**TASK TO COMPLETE:** Extract all lines that hold "character" from the records below.

(PROVIDED RECORDS begins)

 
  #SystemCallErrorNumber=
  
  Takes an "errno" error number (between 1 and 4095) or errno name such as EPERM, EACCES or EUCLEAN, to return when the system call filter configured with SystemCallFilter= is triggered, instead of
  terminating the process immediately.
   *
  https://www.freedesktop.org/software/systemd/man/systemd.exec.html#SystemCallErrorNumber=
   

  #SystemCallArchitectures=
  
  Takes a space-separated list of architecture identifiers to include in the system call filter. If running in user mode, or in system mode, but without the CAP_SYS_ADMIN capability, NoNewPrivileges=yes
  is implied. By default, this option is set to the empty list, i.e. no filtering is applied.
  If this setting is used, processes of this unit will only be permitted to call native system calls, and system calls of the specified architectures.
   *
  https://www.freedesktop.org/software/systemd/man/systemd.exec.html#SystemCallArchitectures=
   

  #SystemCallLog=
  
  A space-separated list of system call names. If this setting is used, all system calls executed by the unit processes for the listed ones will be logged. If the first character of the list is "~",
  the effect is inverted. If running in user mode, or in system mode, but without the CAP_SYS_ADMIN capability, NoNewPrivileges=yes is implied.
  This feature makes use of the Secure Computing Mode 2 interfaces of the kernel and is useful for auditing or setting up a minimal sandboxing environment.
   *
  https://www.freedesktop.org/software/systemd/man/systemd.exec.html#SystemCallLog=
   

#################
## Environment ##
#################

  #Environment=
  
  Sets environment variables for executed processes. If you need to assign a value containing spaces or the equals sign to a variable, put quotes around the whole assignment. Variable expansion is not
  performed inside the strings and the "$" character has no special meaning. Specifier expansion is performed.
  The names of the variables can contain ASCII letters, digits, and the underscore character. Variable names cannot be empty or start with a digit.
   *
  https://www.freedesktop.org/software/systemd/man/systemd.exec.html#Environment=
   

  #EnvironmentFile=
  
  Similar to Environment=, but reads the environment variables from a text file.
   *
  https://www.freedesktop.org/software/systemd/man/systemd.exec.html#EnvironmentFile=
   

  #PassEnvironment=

(PROVIDED RECORDS ends)

**WRITTEN SOLUTION:**
  A space-separated list of system call names. If this setting is used, all system calls executed by the unit processes for the listed ones will be logged. If the first character of the list is "~",
  performed inside the strings and the "$" character has no special meaning. Specifier expansion is performed.
  The names of the variables can contain ASCII letters, digits, and the underscore character. Variable names cannot be empty or start with a digit.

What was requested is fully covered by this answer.